Skip to main content

SCuWl, Simple custom wordlist generator.

Project description

💀 Scuwl 💀

Simple custom wordlist generator

Scuwl (skull) is a Python CLI program that quickly and easily generates a wordlist from a webpage. The idea for Scuwl was inspired by the program Cewl. Scuwl defaults to a crawling depth of zero and most webpages return a wordlist in less than a second. Using a crawling depth of one generally takes a few minutes.

Scuwl is fast because it recursively scrapes websites asynchronously. Scuwl minimizes its memory footprint by processing HTML as it goes and updating the wordlist in memory as a set. By default Scuwl keeps unique words, three characters long and over, and removes all punctuation.

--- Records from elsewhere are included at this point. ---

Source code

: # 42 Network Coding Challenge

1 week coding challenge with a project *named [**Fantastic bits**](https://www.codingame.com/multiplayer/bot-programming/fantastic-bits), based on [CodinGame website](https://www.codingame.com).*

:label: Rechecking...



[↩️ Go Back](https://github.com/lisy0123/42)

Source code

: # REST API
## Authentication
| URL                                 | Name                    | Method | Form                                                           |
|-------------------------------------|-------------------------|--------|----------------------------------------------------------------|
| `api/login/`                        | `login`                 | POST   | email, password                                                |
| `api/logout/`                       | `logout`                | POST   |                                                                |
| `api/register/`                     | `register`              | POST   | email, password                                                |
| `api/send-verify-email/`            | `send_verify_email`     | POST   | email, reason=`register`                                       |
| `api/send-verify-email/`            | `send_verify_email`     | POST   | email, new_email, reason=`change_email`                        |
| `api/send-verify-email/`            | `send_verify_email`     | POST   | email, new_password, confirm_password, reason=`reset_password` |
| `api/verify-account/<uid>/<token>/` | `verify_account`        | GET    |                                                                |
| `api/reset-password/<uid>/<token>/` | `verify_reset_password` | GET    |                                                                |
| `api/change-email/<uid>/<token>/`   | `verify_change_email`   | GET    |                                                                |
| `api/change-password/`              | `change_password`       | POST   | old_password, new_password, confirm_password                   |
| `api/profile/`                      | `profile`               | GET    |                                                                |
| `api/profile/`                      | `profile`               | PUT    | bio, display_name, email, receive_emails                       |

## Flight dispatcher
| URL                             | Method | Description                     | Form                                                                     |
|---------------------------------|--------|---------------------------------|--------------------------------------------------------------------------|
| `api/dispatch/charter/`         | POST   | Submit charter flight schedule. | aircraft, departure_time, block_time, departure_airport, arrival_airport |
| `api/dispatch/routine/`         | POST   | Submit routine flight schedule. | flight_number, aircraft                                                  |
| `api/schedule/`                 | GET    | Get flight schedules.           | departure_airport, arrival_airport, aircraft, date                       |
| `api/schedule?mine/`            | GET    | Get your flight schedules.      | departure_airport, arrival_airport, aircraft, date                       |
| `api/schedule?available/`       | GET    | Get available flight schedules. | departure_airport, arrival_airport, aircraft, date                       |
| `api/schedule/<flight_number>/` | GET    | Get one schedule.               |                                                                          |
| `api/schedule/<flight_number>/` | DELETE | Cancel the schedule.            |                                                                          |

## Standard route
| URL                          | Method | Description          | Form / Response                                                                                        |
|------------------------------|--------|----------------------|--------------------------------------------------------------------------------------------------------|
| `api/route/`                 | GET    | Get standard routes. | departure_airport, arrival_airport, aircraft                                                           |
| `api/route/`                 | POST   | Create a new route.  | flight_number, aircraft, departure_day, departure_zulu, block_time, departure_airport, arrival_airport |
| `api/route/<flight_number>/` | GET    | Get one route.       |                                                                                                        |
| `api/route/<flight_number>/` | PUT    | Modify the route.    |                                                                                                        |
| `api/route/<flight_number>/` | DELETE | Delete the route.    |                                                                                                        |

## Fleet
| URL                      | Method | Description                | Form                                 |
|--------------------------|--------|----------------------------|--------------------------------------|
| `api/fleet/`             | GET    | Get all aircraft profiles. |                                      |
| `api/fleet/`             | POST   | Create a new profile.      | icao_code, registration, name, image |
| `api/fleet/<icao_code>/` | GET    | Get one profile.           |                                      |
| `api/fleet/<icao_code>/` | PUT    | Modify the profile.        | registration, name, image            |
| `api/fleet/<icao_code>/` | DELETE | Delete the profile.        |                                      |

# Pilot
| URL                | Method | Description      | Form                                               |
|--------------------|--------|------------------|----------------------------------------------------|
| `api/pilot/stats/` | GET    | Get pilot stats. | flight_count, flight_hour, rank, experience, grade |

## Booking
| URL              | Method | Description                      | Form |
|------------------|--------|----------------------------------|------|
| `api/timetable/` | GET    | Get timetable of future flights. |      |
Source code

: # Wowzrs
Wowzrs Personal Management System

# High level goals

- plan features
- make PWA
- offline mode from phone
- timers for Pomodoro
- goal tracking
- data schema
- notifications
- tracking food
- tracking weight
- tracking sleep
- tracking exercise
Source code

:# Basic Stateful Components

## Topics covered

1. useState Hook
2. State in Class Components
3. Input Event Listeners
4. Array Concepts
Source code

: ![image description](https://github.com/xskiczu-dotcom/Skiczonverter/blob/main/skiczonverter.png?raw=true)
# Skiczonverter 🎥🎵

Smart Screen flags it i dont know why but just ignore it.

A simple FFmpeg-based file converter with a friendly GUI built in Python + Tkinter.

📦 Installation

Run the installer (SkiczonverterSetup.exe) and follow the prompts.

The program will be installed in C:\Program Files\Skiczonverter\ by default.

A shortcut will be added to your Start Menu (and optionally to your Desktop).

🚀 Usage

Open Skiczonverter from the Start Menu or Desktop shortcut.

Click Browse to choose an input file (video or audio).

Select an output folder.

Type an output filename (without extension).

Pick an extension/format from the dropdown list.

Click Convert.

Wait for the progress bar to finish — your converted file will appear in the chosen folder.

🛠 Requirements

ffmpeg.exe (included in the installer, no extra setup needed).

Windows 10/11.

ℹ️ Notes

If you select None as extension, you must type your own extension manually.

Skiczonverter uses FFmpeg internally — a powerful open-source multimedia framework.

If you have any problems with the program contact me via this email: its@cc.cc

Note: Using a crawling depth of over one remains untested.

Features

  • Fast recursive asynchronous web requests using aiohttp
  • CLI options gives you control over the generated wordlist
  • Simple Python codebase (< 150 lines)
  • Low memory usage (~80MB)

Installation

  python -m pip install scuwl

Usage

$ scuwl -h
usage: scuwl.py [-h] [-d DEPTH] [-H HEADERS] [-m MIN_LENGTH] [-o OUTFILE]
                [-P PROXY] [-p] [-u USER_AGENT] [-v]
                url

💀SCuWl💀, Simple custom wordlist generator.

positional arguments:
  url                   url to scrape

options:
  -h, --help            show this help message and exit
  -d DEPTH, --depth DEPTH
                        depth of search
  -H HEADERS, --headers HEADERS
                        json headers for client
  -m MIN_LENGTH, --min-length MIN_LENGTH
                        minimum length of words to keep
  -o OUTFILE, --outfile OUTFILE
                        outfile for wordlist
  -P PROXY, --proxy PROXY
                        proxy address for client
  -p, --punctuation     keep punctutation
  -u USER_AGENT, --user-agent USER_AGENT
                        user-agent string for client
  -v, --version         show program's version number and exit

Examples

Generate wordlist and send to stdout

$ scuwl https://github.com/petebuffon/scuwl
topics
out
scuwl
2022
track
...
Generate wordlist and save as wordlist.txt

$ scuwl -o wordlist.txt https://github.com/petebuffon/scuwl
$ wc -l wordlist.txt
122 wordlist.txt
Keep punctuation

$ scuwl -p -o wordlist.txt https://github.com/petebuffon/scuwl
$ head wordlist.txt
customer
wait?
write
devops
user
Use a crawl depth of one (scrapes all links from input webpage)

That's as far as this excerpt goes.